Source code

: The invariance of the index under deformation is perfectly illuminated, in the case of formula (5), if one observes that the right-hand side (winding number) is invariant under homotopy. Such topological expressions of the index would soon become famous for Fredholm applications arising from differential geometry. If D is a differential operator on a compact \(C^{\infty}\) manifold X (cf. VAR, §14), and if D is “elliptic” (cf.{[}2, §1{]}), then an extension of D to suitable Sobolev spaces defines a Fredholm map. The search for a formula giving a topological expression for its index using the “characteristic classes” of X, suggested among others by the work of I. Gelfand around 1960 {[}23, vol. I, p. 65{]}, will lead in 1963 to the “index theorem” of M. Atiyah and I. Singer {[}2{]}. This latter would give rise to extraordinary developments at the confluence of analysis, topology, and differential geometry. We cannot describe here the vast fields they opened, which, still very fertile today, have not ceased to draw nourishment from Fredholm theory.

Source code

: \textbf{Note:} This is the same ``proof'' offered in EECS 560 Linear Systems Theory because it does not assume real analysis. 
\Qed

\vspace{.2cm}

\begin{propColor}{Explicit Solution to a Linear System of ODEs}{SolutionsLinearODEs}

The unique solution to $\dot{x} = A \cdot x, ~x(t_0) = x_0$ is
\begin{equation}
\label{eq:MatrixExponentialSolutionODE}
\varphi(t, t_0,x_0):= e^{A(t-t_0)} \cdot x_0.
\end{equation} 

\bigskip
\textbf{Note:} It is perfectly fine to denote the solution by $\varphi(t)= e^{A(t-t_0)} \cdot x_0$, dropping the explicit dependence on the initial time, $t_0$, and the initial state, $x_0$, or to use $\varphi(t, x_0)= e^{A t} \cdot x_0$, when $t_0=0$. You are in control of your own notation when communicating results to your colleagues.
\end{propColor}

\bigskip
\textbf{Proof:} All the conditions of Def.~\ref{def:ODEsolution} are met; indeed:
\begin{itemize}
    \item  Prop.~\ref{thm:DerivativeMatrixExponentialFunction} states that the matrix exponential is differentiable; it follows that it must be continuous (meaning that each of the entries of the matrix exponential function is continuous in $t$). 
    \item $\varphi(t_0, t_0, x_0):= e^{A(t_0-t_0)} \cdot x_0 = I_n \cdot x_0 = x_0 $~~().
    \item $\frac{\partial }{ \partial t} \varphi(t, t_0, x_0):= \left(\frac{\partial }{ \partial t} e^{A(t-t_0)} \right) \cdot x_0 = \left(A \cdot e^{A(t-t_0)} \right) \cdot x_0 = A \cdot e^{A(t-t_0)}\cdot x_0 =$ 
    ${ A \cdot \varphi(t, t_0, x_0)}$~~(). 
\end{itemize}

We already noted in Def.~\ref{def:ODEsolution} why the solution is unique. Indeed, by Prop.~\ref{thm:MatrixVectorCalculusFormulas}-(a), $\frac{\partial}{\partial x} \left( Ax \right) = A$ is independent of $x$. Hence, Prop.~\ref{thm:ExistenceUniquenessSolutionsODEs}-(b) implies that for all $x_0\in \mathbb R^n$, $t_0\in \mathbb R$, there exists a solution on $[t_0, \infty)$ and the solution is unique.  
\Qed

_ _ _ _ _ _ _

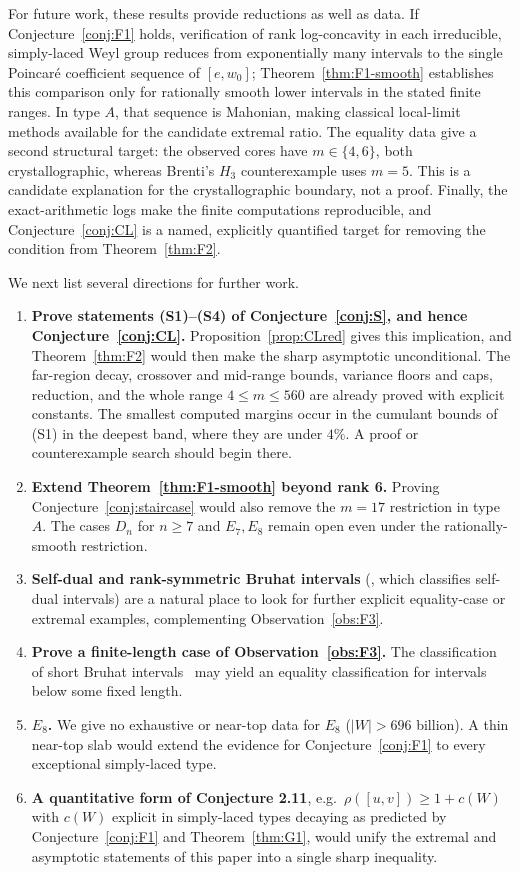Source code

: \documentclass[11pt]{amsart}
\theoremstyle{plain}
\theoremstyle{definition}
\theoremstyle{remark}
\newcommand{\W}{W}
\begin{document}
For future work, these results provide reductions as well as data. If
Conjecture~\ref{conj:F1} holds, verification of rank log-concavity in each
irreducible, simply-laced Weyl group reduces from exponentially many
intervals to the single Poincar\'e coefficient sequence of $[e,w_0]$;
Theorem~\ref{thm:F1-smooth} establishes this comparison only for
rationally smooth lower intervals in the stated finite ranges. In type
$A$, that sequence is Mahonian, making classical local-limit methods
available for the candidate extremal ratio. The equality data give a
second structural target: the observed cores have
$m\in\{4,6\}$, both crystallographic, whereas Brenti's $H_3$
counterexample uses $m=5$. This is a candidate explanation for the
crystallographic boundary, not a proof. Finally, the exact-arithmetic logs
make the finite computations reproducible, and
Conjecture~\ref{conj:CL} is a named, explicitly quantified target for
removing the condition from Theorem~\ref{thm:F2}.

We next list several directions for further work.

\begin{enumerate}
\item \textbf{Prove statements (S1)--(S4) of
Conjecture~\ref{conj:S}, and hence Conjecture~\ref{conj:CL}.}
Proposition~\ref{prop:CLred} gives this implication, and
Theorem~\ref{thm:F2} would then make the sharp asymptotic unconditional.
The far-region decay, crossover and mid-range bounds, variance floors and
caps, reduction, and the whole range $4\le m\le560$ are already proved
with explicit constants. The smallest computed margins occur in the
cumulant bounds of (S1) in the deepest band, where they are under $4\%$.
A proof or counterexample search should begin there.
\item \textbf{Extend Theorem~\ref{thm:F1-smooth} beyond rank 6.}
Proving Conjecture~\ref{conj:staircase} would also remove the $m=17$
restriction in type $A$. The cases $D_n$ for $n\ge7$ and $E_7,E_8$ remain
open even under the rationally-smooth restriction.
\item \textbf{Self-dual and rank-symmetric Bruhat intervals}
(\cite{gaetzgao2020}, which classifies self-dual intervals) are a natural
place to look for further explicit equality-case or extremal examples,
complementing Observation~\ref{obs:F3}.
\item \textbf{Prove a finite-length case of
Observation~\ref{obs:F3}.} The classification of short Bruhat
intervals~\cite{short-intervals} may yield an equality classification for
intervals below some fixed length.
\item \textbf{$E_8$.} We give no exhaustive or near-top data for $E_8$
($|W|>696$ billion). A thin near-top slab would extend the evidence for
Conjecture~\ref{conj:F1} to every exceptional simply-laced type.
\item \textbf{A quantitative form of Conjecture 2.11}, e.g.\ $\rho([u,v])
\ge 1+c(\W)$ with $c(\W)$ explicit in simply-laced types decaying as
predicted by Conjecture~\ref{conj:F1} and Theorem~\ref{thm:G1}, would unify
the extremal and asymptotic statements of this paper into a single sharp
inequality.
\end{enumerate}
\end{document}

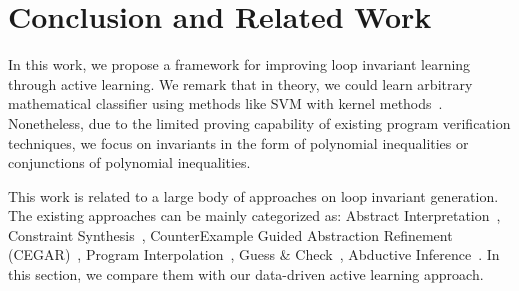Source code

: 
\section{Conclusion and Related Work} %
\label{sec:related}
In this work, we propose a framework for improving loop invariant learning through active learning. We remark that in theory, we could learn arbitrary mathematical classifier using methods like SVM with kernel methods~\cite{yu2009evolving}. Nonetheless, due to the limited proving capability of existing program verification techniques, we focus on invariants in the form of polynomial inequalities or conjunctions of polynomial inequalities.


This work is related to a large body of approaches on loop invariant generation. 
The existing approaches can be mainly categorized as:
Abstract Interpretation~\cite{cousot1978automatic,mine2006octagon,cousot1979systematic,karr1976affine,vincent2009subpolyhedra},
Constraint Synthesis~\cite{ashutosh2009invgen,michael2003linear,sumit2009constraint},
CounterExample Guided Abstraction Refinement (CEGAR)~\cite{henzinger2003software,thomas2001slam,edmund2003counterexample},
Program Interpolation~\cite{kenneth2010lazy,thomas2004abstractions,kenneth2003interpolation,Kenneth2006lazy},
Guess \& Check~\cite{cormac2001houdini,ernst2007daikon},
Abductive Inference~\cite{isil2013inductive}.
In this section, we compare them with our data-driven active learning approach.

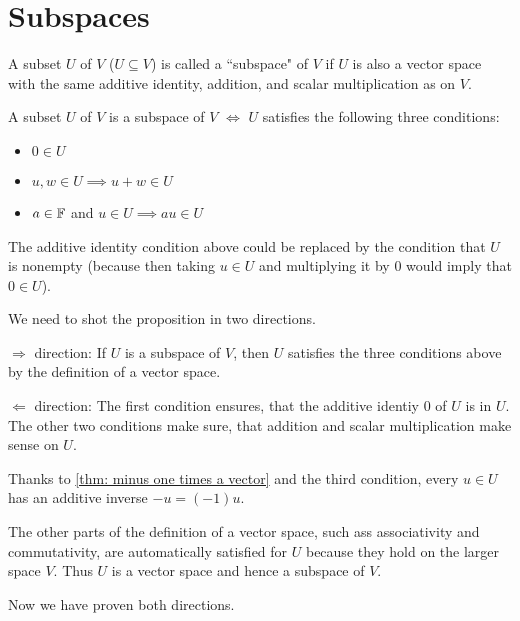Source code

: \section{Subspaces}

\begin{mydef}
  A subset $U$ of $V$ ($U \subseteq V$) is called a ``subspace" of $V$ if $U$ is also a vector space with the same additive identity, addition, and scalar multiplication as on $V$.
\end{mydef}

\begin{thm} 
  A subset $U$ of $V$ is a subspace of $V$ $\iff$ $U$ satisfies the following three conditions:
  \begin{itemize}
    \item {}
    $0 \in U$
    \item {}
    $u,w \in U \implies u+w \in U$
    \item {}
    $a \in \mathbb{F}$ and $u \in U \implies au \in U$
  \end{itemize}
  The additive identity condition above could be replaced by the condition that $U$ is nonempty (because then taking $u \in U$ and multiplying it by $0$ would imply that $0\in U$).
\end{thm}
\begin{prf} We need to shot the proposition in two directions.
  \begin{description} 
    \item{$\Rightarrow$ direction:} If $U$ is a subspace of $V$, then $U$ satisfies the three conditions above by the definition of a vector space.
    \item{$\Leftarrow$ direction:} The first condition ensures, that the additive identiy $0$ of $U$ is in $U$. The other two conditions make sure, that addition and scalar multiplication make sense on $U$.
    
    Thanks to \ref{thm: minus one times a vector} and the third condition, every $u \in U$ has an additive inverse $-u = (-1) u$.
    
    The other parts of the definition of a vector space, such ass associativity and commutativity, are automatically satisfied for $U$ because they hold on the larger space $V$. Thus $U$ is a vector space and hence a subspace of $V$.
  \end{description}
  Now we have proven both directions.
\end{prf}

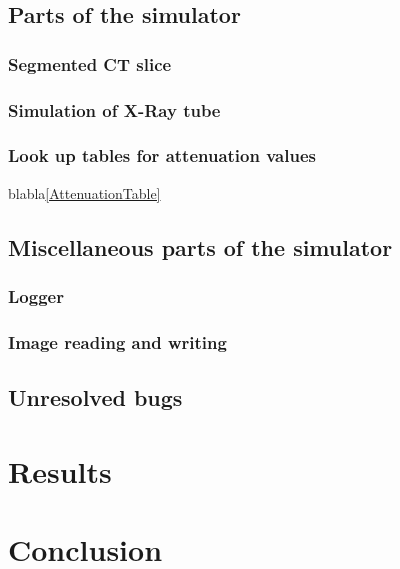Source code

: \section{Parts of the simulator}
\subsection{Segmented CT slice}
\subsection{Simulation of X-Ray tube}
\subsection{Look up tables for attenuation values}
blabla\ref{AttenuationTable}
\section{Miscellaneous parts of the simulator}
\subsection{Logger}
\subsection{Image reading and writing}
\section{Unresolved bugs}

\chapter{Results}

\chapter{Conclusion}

_ _ _ _ _ _ _

Exercise aim
Lines in the data that hold "intervals" are to be counted, and the number alone reported.

The completed task
6